Last Bit of Reading…..

Before I forget entirely, let me draw your attention to two books that I was thankfully able to read before my summer ended. Both were recommended on different blogs (and no, I can’t remember which ones they were).

The first one I read was The Sweetness at the Bottom of the Pie which was very cleverly written mystery, with a delightfully morbid sense of humor, if you like that sort of thing. In fact, I was a little afraid at first because the opening sentence describes the tweleve year old protagonist’s wall paper by comparing it to dried blood. And the girl herself, Flavia, of all things, is rather scary. Her passion is poisons, and her craft is chemistry. Therefore there are lots of chemical mentionings throughout the novel, (references to herbs, referring to minerals in latin, and that sort of thing). Her family is also a little offsetting. There’s no happy family here, but one complex tangle of solitude and grudges. It made me feel rather sad, though I suppose it made for a more interesting read. All in all the book was perfect for summer, with everything from murder to bicycle rides. I’ll be interested to see if the promised sequels to this book can live up to it.

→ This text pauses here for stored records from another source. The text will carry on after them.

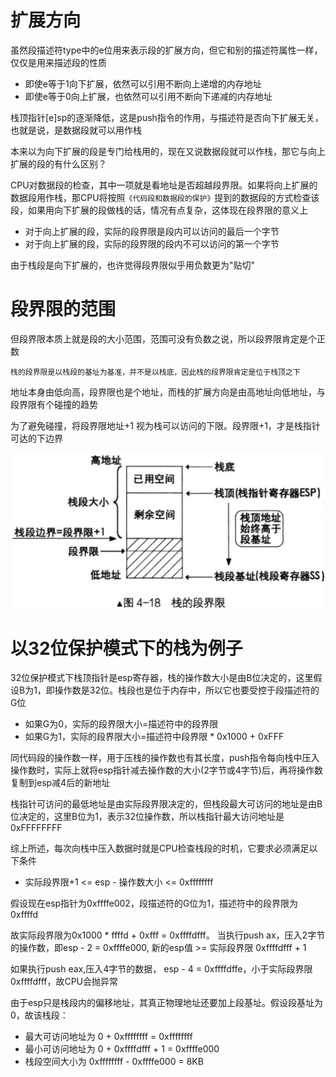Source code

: # 扩展方向
虽然段描述符type中的e位用来表示段的扩展方向，但它和别的描述符属性一样，仅仅是用来描述段的性质
- 即使e等于1向下扩展，依然可以引用不断向上递增的内存地址
- 即使e等于0向上扩展，也依然可以引用不断向下递减的内存地址

栈顶指针[e]sp的逐渐降低，这是push指令的作用，与描述符是否向下扩展无关，也就是说，是数据段就可以用作栈

本来以为向下扩展的段是专门给栈用的，现在又说数据段就可以作栈，那它与向上扩展的段的有什么区别？

CPU对数据段的检查，其中一项就是看地址是否超越段界限。如果将向上扩展的数据段用作栈，那CPU将按照`《代码段和数据段的保护》`提到的数据段的方式检查该段，如果用向下扩展的段做栈的话，情况有点复杂，这体现在段界限的意义上
- 对于向上扩展的段，实际的段界限是段内可以访问的最后一个字节
- 对于向上扩展的段，实际的段界限的段内不可以访问的第一个字节

由于栈段是向下扩展的，也许觉得段界限似乎用负数更为"贴切"

# 段界限的范围

但段界限本质上就是段的大小范围，范围可没有负数之说，所以段界限肯定是个正数

`栈的段界限是以栈段的基址为基准，并不是以栈底，因此栈的段界限肯定是位于栈顶之下`

地址本身由低向高，段界限也是个地址，而栈的扩展方向是由高地址向低地址，与段界限有个碰撞的趋势

为了避免碰撞，将段界限地址+1 视为栈可以访问的下限。段界限+1，才是栈指针可达的下边界

![avatar](../images/segment_descriptor_10.png)

# 以32位保护模式下的栈为例子
32位保护模式下栈顶指针是esp寄存器，栈的操作数大小是由B位决定的，这里假设B为1，即操作数是32位。栈段也是位于内存中，所以它也要受控于段描述符的G位
- 如果G为0，实际的段界限大小=描述符中的段界限
- 如果G为1，实际的段界限大小=描述符中段界限 * 0x1000 + 0xFFF

同代码段的操作数一样，用于压栈的操作数也有其长度，push指令每向栈中压入操作数时，实际上就将esp指针减去操作数的大小(2字节或4字节)后，再将操作数复制到esp减4后的新地址

栈指针可访问的最低地址是由实际段界限决定的，但栈段最大可访问的地址是由B位决定的，这里B位为1，表示32位操作数，所以栈指针最大访问地址是0xFFFFFFFF

综上所述，每次向栈中压入数据时就是CPU检查栈段的时机，它要求必须满足以下条件
- 实际段界限+1 <= esp - 操作数大小 <= 0xffffffff

假设现在esp指针为0xffffe002，段描述符的G位为1，描述符中的段界限为0xffffd

故实际段界限为0x1000 * ffffd + 0xfff = 0xffffdfff。 当执行push ax，压入2字节的操作数，即esp - 2 = 0xffffe000, 新的esp值 >= 实际段界限 0xffffdfff + 1

如果执行push eax,压入4字节的数据， esp - 4 = 0xffffdffe，小于实际段界限0xffffdfff，故CPU会抛异常

由于esp只是栈段内的偏移地址，其真正物理地址还要加上段基址。假设段基址为0，故该栈段：
- 最大可访问地址为 0 + 0xffffffff = 0xffffffff
- 最小可访问地址为 0 + 0xffffdfff + 1 = 0xffffe000
- 栈段空间大小为 0xffffffff - 0xffffe000 = 8KB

The second book has a title so long that I’m going to have to look it up, I just call it the Potato Peel Pie book, but that won’t do here. It’s full name is The Guernsey Literary and Potato Peel Pie Society, which will make sense to the reader about ten or fifteen letters in. Yes, that’s right, this is a book of letters. Ever sense I read Daddy Long Legs (by Jane Webster) and Letters From Camp (by Kate Kilse), I have been in love with letter novels*. Is there a term for them? There must be somewhere. Anyway, this book take places right after the end of WWII, but the reader gets the chance to hear many different accounts of what happened during WWII. While most of the recollections are from people who were on the island of Guernsey when it was occupied by the Germans, some of them are from survivors of labor camps. Some of the stories will leave you feeling ever so small. This made an edifying read, if I may use that word in this context. By the last third of the book, though, most of the “history” aspect disappears. If you’ve managed to get that far you won’t mind the lighter turn it takes, you will be so interested in what happens to the characters you won’t be able to put it down anyway.
But there were somethings that I didn’t like about it. The main character struck me as a person I wouldn’t get along with, I can’t really explain why, unless it’s that I’m narrowed minded and stodgy, while she is opened minded and uninhibited. More concretely, there was no end notes that said “yes these things really happened” or “while these exact things didn’t happen, very similar events did occur. ” I really like that in historical fiction, it makes me feel better about using novels as a basis for facts. In the end though, all my words mean very little. The only way to know if a book is really any good is to go out and read it for yourself.
*Also, one of my favorite books as a teen was Ella Enchanted, which had a section of letters between the main characters. Kate Kilse, though, will always be the measure I use to evaluate all such books.